Benito didn’t have much of a punch, but he was a high-octane fighter who always gave a good effort and the regulars never seemed to tire of him. Besides, for many the bill of fare was of no great import. The fights, which normally ran on Wednesdays, were like a gathering of fraternity brothers.

 

Eventually the Silver Slipper would be one of only two venues in the entire United States running a weekly fight card, sharing that distinction with LA’s Olympic Auditorium. The indefatigable Bill Miller found a way to keep the doors open in the face of constant challenges.

 

For a brief time, a rival promoter took to running weekly shows downtown at the Fremont Hotel using many of the same fighters that Miller had groomed. In mid-1964, Miller was forced to pull up stakes when the Nevada Gaming Control Board shuttered the Silver Slipper after undercover agents discovered craps dealers using shaved dice. After sitting dark for more than a year, the property reopened in October of 1965 under new ownership.

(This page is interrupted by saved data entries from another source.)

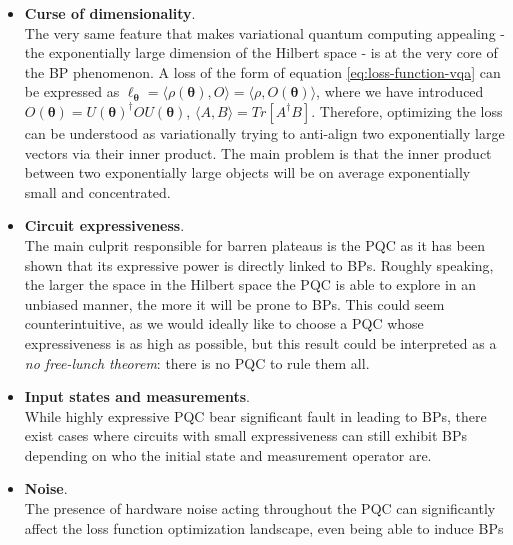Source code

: \begin{itemize}
    \item \textbf{Curse of dimensionality}.\\
    The very same feature that makes variational quantum computing appealing - the exponentially large dimension
    of the Hilbert space - is at the very core of the BP phenomenon.
    A loss of the form of equation \ref{eq:loss-function-vqa} can be expressed as 
    $\ell_{\bm{\theta}} = \langle \rho(\bm{\theta}), O \rangle = \langle \rho, O(\bm{\theta}) \rangle$, where we have
    introduced $O(\bm{\theta}) = U(\bm{\theta})^{\dagger} O U(\bm{\theta})$, $\langle A, B \rangle = Tr[A^{\dagger}B]$.
    Therefore, optimizing the loss can be understood as variationally trying to anti-align two exponentially large 
    vectors via their inner product.
    The main problem is that the inner product between two exponentially large objects will be on average exponentially
    small and concentrated.

    \item \textbf{Circuit expressiveness}.\\
    The main culprit responsible for barren plateaus is the PQC as it has been shown \cite{Holmes_2022} that 
    its expressive power is directly linked to BPs.
    Roughly speaking, the larger the space in the Hilbert space the PQC is able to explore in an unbiased manner, 
    the more it will be prone to BPs.
    This could seem counterintuitive, as we would ideally like to choose a PQC whose expressiveness is as high as 
    possible, but this result could be interpreted as a \textit{no free-lunch theorem}: there is no PQC to rule them
    all.\\
    
    \item \textbf{Input states and measurements}.\\
    While highly expressive PQC bear significant fault in leading to BPs, there exist cases where circuits with 
    small expressiveness can still exhibit BPs depending on who the initial state and measurement operator are.

    \item \textbf{Noise}.\\
    The presence of hardware noise acting throughout the PQC can significantly affect the loss function optimization
    landscape, even being able to induce BPs \cite{Stilck_Fran_a_2021, Wang_2021}
\end{itemize}



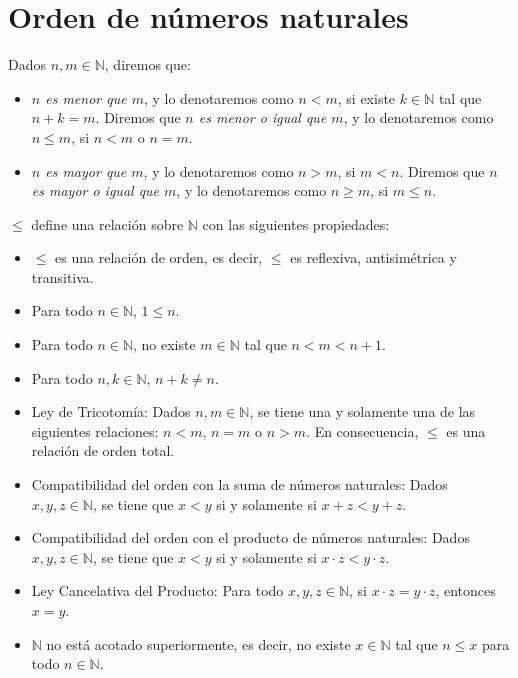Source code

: \section{Orden de números naturales}
\begin{definition}
  \rm Dados $n,m\in\mathbb{N}$, diremos que:

  \begin{itemize}
    \item \textit{$n$ es menor que $m$}, y lo denotaremos como $n<m$, si existe $k\in\mathbb{N}$ tal que $n+k=m$. Diremos que \textit{$n$ es menor o igual que $m$}, y lo denotaremos como $n\leq m$, si $n<m$ o $n=m$.
    \item \textit{$n$ es mayor que $m$}, y lo denotaremos como $n>m$, si $m<n$. Diremos que \textit{$n$ es mayor o igual que $m$}, y lo denotaremos como $n\geq m$, si $m\leq n$.
  \end{itemize}
\end{definition}

\begin{proposition}
  \rm $\leq$ define una relación sobre $\mathbb{N}$ con las siguientes propiedades:
  \begin{itemize}
    \item[1.] $\leq$ es una relación de orden, es decir, $\leq$ es reflexiva, antisimétrica y transitiva.
    
    \item[2.] Para todo $n\in\mathbb{N}$, $1\leq n$.
    \item[3.] Para todo $n\in\mathbb{N}$, no existe $m\in\mathbb{N}$ tal que $n<m<n+1$.
    \item[4.] Para todo $n,k\in\mathbb{N}$, $n+k\neq n$.
    \item[5.] Ley de Tricotomía: Dados $n,m\in\mathbb{N}$, se tiene una y solamente una de las siguientes relaciones: $n<m$, $n=m$ o $n>m$. En consecuencia, $\leq$ es una relación de orden total.
    \item[6.] Compatibilidad del orden con la suma de números naturales: Dados $x,y,z\in\mathbb{N}$, se tiene que $x<y$ si y solamente si $x+z<y+z$.
    \item[7.] Compatibilidad del orden con el producto de números naturales: Dados $x,y,z\in\mathbb{N}$, se tiene que $x<y$ si y solamente si $x\cdot z<y\cdot z$.
    \item[8.] Ley Cancelativa del Producto: Para todo $x,y,z\in\mathbb{N}$, si $x\cdot z=y\cdot z$, entonces $x=y$. 
    \item[9.] $\mathbb{N}$ no está acotado superiormente, es decir, no existe $x\in\mathbb{N}$ tal que $n\leq x$ para todo $n\in\mathbb{N}$.
  \end{itemize}
\end{proposition}
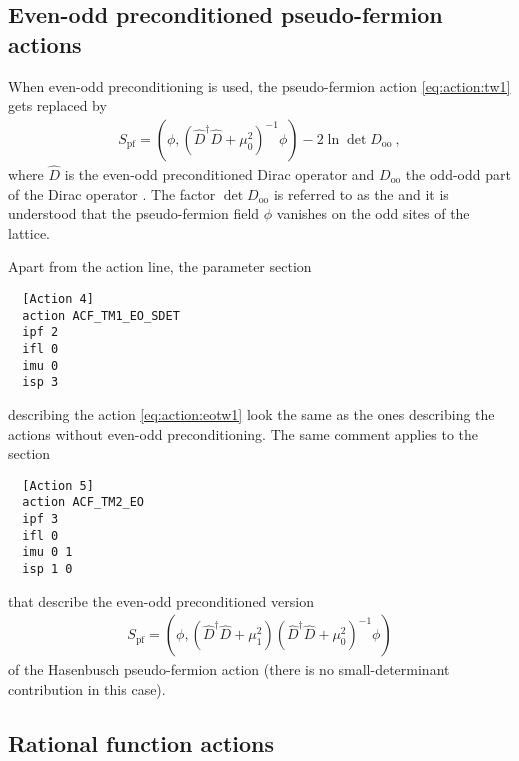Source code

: \documentclass[11pt,fleqn]{article}
\begin{document}
\subsection{Even-odd preconditioned pseudo-fermion actions}

When even-odd preconditioning is used, the pseudo-fermion action
\eqref{eq:action:tw1} gets replaced by
%
\begin{gather}
   S_\text{pf} = ( \phi, (\hat{D}^\dag \hat{D} + \mu_0^2)^{-1} \phi ) - 2\ln \det D_\text{oo}
   \label{eq:action:eotw1}
   \ ,
\end{gather}
%
where $\hat{D}$ is the even-odd preconditioned Dirac operator and $D_\text{oo}$
the odd-odd part of the Dirac operator \cite{openQCD:dirac}. The factor $\det
D_\text{oo}$ is referred to as the  and it is understood
that the pseudo-fermion field $\phi$ vanishes on the odd sites of the lattice.

Apart from the action line, the parameter section
%
\begin{verbatim}
  [Action 4]
  action ACF_TM1_EO_SDET
  ipf 2
  ifl 0
  imu 0
  isp 3
\end{verbatim}
%
describing the action \eqref{eq:action:eotw1} look the same as the ones
describing the actions without even-odd preconditioning. The same comment
applies to the section
%
\begin{verbatim}
  [Action 5]
  action ACF_TM2_EO
  ipf 3
  ifl 0
  imu 0 1
  isp 1 0
\end{verbatim}
%
that describe the even-odd preconditioned version 
%
\begin{gather}
   S_\text{pf} = ( \phi, (\hat{D}^\dag \hat{D} + \mu_1^2) (\hat{D}^\dag \hat{D} + \mu_0^2)^{-1} \phi )
   \label{eq:action:eotw2}
\end{gather}
%
of the Hasenbusch pseudo-fermion action (there is no small-determinant
contribution in this case).


\subsection{Rational function actions}
\end{document}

During the interregnum, Miller shifted his Strip Fight of the Week to the Hacienda, a property at the south end of the Strip where Mandalay Bay now sits. Two other Strip properties, the Castaways and Circus Circus, also harbored his weekly shows during periods when he was at loggerheads with the Silver Slipper management, beefs that would eventually get patched-up.

 

One would think that being a boxing promoter, especially at the grass roots level, would be one of the world’s most stressful occupations; things constantly go wrong. In October of 1975, Miller suffered an external stress when an explosion of indeterminate origin destroyed his tavern and an adjacent Italian restaurant. It happened in the wee hours when neither place was occupied, but Miller wasn’t insured.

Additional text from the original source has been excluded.